小さな恋の虹〜キミと描く夢〜


秋祭り当日。


今日は神様が味方してくれたのか、秋晴れの爽やかな朝だった。


冬の準備を始めた空は少し高く感じたけれど、太陽が島をキラキラに輝かせ、自然の緑や軽やかに波打つ波が祭りの気分を一層盛り上げてくれる。


午後2時から開催される祭りの準備に、朝からバタバタしていた。


午前中の早い時間に、良ちゃんと海岸近くに設置された屋外の会場に行き、舞台の前にパイプ椅子を並べていく。


あたし達がついた時には、舞台前に大きな器材も運び込まれていて頭上にいくつもの赤い提灯がぶら下がっていた。

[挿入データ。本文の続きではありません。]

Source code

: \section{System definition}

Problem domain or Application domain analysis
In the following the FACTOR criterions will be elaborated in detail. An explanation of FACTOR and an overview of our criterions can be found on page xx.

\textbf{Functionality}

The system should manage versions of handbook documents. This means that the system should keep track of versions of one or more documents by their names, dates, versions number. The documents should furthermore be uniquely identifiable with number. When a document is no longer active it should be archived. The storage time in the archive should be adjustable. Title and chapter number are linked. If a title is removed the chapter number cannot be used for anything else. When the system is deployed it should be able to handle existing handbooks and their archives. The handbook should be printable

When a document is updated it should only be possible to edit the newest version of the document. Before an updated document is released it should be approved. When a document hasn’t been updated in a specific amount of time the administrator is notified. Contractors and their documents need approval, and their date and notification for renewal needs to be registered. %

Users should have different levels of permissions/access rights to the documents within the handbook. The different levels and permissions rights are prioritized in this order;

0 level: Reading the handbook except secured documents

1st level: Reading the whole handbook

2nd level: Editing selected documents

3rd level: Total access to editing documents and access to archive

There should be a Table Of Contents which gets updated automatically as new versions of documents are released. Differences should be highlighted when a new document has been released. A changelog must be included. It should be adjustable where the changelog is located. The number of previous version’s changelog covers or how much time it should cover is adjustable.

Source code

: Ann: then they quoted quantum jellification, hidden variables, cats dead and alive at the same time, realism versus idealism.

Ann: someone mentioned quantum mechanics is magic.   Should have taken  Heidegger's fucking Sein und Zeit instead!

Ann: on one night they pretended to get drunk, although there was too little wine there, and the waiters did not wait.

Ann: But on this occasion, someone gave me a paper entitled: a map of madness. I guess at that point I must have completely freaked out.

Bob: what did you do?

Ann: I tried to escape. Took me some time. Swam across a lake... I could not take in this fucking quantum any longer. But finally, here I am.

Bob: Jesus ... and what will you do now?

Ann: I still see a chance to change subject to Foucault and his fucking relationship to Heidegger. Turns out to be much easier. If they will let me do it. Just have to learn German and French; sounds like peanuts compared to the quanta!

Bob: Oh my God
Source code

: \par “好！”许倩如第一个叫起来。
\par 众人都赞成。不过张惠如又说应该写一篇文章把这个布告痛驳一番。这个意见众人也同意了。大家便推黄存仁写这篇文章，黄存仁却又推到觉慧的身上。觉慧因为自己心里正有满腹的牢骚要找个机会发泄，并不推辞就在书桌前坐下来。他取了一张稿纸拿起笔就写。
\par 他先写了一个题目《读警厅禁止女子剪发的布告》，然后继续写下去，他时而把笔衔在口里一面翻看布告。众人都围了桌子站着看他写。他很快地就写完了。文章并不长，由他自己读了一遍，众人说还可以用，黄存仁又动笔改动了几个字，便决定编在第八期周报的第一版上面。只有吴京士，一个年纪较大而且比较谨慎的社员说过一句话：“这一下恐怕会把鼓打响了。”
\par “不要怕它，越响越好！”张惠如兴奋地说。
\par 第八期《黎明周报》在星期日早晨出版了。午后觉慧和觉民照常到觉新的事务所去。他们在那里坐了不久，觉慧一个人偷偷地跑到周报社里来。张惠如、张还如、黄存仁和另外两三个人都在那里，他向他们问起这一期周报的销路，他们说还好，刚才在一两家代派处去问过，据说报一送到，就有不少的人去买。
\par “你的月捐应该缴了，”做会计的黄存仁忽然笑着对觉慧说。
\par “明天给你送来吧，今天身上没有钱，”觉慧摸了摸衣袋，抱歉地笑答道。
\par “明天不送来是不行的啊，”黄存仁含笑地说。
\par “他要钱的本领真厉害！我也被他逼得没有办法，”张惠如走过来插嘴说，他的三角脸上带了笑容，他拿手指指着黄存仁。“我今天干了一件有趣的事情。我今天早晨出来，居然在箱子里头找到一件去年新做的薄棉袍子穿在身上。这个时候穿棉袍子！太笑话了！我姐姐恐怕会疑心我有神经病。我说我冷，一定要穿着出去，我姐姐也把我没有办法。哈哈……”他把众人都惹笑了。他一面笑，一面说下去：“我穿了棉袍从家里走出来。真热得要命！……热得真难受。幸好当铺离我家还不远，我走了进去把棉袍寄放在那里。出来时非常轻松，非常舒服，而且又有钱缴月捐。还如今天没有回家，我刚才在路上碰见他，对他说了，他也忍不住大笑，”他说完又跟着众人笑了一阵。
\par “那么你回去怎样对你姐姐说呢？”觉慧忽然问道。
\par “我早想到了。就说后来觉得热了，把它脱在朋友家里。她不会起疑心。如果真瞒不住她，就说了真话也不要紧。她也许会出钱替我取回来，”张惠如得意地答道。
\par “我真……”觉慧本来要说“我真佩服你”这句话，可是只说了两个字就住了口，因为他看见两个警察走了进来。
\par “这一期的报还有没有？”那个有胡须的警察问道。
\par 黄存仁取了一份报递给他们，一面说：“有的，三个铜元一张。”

この祭りは、あたし達の舞いだけではなく、島の伝統の踊りも披露される。


多くの参加者が集まり、リハーサルが始まった。


あたし達は自分たちのリハーサルを待つ間、忘れ物がないかを舞台横でチェックする。


「着物OK、お面OK。歌恋、舞いの順序はちゃんと頭に入ってる?」


リーダー良ちゃんの最後の確認が入る。


「はい、リーダー。完璧です」


あたしは良ちゃんに向かって敬礼で答え、肩をすくめて笑った。


「緊張して、転ばないようにね」


調子のいいあたしに、良ちゃんが眉を寄せて笑い、そして、準備の進められる客席に目を向けた。


圭、やっぱり、来なかったね……。